Monday Motivator – June 26

I benefitted from a grade school art teacher who helped my classmates and I gain a better appreciation for the arts. I was used to goofing around with Play-Doh, a little coloring now and then, and some paint by the numbers pictures.

I did enjoy the paper where a pre-determined color would be placed in a lot of different spots, all varied in size. My fond recollection was of sitting in a chair for hours, working meticulously with my crayons or paint box-strip of colors and a glass of water.

I was fascinated with the idea of how the image would develop over time as the many boxes or shapes were filled in. I was under no illusion that doing a paint-by-the-numbers piece made me a “real” artist. I simply enjoyed the chance to color or paint a scene of animals in a yard, an astronaut, or a superhero like Batman.

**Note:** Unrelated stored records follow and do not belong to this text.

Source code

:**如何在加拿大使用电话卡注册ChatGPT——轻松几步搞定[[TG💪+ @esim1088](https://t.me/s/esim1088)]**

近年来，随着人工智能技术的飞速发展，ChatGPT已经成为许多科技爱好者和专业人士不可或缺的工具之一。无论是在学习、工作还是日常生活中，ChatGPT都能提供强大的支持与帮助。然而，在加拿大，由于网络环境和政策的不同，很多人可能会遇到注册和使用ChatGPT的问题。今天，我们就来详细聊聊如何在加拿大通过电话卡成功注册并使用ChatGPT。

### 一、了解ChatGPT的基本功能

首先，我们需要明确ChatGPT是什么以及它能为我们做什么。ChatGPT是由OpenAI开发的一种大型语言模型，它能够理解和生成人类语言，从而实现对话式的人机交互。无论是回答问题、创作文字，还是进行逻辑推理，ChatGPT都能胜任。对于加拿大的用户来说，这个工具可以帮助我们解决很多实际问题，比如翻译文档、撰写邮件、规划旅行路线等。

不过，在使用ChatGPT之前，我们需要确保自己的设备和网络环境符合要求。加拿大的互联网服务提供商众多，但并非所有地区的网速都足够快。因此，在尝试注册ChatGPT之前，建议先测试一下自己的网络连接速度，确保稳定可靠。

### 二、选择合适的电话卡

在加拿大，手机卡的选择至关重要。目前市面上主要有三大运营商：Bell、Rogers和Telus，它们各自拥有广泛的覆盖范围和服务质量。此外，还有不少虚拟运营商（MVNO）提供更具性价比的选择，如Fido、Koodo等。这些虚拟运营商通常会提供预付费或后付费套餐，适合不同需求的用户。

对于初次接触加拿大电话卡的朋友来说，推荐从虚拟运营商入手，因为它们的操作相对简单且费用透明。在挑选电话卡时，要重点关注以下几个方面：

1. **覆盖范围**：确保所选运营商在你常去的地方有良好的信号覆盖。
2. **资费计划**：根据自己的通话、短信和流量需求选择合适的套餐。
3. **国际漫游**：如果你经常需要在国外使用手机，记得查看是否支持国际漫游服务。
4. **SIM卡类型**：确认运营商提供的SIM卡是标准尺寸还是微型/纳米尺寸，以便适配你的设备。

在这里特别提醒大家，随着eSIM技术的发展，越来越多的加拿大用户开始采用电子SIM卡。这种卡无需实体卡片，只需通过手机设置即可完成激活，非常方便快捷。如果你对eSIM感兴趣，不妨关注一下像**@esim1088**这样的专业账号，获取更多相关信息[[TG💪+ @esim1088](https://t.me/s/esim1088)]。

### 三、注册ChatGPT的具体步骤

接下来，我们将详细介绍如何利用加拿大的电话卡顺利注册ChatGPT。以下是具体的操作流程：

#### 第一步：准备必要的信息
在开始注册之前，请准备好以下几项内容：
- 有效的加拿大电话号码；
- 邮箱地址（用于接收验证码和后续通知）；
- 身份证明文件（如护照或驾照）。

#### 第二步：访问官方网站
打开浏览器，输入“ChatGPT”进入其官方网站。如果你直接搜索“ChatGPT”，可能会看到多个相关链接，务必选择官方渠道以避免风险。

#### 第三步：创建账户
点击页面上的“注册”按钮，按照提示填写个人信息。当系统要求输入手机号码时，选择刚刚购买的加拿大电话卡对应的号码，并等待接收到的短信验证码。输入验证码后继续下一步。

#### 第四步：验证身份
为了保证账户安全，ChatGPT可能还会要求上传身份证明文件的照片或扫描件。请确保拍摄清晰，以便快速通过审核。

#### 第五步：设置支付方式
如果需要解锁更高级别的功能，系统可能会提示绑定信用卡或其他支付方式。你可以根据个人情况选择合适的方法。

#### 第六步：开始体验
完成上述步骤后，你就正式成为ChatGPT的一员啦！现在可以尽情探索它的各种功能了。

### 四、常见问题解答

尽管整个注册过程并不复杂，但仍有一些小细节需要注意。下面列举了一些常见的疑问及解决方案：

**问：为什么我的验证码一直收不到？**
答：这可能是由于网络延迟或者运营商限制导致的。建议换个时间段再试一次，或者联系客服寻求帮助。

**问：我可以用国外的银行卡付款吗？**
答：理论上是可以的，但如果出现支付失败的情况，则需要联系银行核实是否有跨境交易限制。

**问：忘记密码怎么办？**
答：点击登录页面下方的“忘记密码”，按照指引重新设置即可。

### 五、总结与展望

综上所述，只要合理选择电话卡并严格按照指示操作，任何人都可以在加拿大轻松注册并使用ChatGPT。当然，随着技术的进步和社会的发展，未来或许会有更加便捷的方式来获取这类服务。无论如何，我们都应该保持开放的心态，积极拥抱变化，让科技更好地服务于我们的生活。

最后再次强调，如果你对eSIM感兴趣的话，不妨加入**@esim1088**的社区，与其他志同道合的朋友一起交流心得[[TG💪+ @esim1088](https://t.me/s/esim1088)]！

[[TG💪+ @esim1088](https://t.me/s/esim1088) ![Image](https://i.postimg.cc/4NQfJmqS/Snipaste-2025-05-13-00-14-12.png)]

It required a lot of patience to work on each piece. My brothers and I worked alongside each other at the kitchen table while our mom made cookies that filled the room with their special aroma. Finally, we sat back and were amazed at the hundreds of slivers of color added up to become an image that we considered well worth our effort.

One day our teacher brought in a friend who painted without any numbers on a large canvas. It was a continuous effort of arms moving, paint being applied in what I considered a non-organized manner, until images and context began to appear. It was the outside playground, with kids all over the place, laughing, playing, and being just kids. It was impressive, colorful, instructive, and inspiring all at once.

Read 2 Corinthians 5:12-21.

As I think about that artist’s efforts that morning and the patience and precision it took to create that painting, I am still moved to look to my heavenly Father.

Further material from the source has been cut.